Conclusão: visão holística vs. abordagem cartesiana

A compreensão deste sistema será diferente para orientais e ocidentais. Nós, ocidentais, somos educados sob a influência do pensamento cartesiano, que divide o conhecimento em setores, como fiz neste texto. Para o oriental, em sua perspectiva holística, a arte marcial é um fenômeno único, com um sistema de percepção totalmente diferente.

Nossa capacidade de absorver esta rica experiência cognitiva e, consequentemente, de transcender os limites do envelhecimento, permitindo que a mente permaneça lúcida enquanto o corpo se apequena, está intrinsecamente ligada à nossa compreensão das diferenças culturais. É por essa sabedoria acumulada, derivada desta experiência transcendente, que os jovens devem venerar os velhos.
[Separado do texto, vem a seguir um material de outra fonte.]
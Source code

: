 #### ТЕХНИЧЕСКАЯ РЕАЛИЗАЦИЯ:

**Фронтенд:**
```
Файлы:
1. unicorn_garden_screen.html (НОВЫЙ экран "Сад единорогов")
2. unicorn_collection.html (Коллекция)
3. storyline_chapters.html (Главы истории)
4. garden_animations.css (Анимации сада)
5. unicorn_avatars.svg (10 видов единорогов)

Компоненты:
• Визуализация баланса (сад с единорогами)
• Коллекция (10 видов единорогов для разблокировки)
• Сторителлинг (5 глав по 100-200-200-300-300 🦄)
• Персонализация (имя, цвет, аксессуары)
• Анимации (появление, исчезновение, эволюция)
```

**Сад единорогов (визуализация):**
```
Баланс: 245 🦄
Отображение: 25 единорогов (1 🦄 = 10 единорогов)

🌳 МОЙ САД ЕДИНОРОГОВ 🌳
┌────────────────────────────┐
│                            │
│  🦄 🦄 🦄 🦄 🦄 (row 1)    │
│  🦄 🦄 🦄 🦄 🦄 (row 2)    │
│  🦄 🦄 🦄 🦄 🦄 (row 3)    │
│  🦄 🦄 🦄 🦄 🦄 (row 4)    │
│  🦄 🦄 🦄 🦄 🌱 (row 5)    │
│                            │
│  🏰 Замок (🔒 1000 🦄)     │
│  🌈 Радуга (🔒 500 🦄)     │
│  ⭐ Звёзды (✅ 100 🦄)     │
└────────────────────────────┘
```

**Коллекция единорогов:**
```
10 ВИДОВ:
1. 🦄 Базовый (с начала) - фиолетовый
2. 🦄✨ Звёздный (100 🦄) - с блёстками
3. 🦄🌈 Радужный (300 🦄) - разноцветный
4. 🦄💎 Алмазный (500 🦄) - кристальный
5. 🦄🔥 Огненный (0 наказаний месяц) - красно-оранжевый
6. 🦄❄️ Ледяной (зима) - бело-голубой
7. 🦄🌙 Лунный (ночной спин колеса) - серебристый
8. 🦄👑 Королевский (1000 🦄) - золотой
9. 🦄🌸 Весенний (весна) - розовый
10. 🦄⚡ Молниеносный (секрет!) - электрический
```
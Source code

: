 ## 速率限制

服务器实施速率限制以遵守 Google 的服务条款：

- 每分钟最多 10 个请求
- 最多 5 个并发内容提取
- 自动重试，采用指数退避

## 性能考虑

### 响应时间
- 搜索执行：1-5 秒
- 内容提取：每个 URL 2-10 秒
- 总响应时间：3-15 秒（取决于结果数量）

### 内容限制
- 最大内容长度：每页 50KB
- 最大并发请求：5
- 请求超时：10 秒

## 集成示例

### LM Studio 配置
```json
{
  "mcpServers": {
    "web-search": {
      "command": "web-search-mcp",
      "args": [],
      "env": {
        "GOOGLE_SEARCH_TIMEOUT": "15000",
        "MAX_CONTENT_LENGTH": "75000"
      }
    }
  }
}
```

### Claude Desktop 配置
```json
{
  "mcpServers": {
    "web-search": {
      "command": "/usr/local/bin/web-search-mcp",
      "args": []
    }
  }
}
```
Sem essa experiência e a sabedoria dela decorrente, os mais velhos seriam apenas velhos.

Este artigo constitui um modesto esforço para elucidar o complexo fenômeno das artes marciais. É uma jornada que começa no corpo, passa pela mente e pode levar a uma compreensão profunda de nós mesmos e do mundo ao nosso redor. É um caminho que convido você, leitor, a percorrer, descobrindo em cada passo, em cada movimento, a essência desta arte milenar.